Accordingly, I conclude that there is a basis for adding Petitioner’s name to the CMS preclusion list from May 8, 2022 through June 6, 2032.
III. Conclusion
For the foregoing reasons, the Medicare enrollment and billing privileges of Petitioner are revoked pursuant to 42 C.F.R. § 424.535(a)(3), effective June 6, 2022. Petitioner is subject to a bar to reenrollment from December 23, 2022 through December 23, 2032. There is a basis for listing Petitioner on the CMS preclusion list from June 6, 2022 through June 6, 2032.
Keith W. Sickendick Administrative Law Judge
- 1
Citations are to the 2022 revision of the Code of Federal Regulations (C.F.R.), which was in effect at the time of the initial determination, unless otherwise indicated. The revision of the CFR is available at https://www.govinfo.gov/app/collection/cfr/2022/ (last accessed Jan. 21, 2025).
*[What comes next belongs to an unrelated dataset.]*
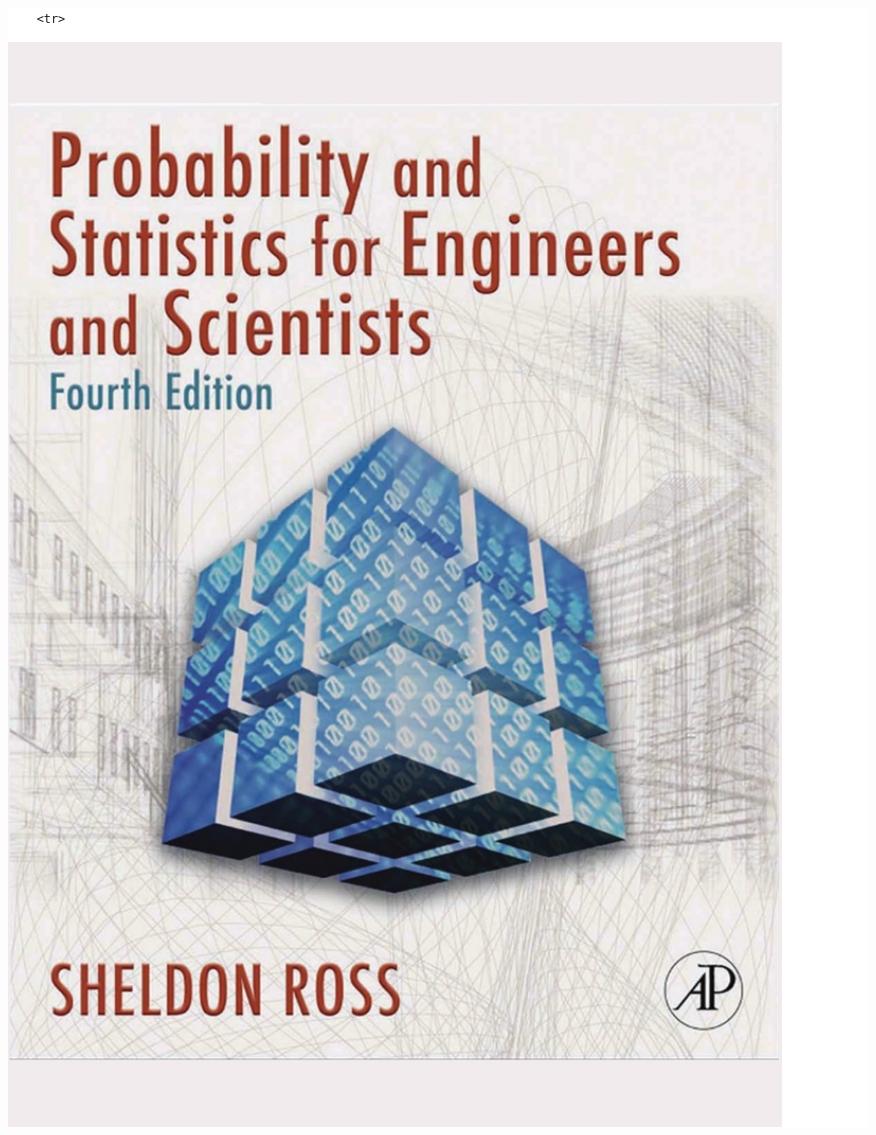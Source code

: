         <tr>
<td align="center"><a href="/Computer-Science/Probability-and-Statistics/README.md"><img align="center" width="90%" src="/logos/Introduction-to-Probability-and-Statistics-for-Engineers-and-Scientists.png"></img></a></td>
An appellate panel of the Departmental Appeals Board (Board) concluded in Mark A. Kabat, D.O., DAB No. 2875 at 9-11 (2018) that the applicable regulations are those in effect at the time of the initial determination. The Board previously concluded that the only determination subject to my review in a provider and supplier enrollment case such as this is the reconsidered determination. Neb Grp. of Ariz. LLC, DAB No. 2573 at 7 (2014).
- 2
Petitioner filed with his request for hearing documents that Petitioner did not refile with his brief marked as evidence. After review, I have found that the documents filed by Petitioner under Departmental Appeals Board Electronic Filing System (DAB E-File) #1d, e, and f are included in CMS Ex. 1.
- 3
Petitioner, a medical doctor, is a supplier. A “supplier” furnishes services under Medicare and includes physicians or other practitioners and facilities that are not included within the definition of the phrase “provider of services.” Act § 1861(d) (42 U.S.C. § 1395x(d)). A “provider of services,” commonly shortened to “provider,” includes hospitals, critical access hospitals, skilled nursing facilities, comprehensive outpatient rehabilitation facilities, home health agencies, hospice programs, and a fund as described in sections 1814(g) (42 U.S.C. § 1395f(g)) and 1835(e) (42 U.S.C. § 1395n(e)) of the Act. Act § 1861(u) (42 U.S.C. § 1395x(u)). The distinction between providers and suppliers is important because they are treated differently under the Act for some purposes.
- 4
The fact the postmark was the date of the initial determination is not challenged.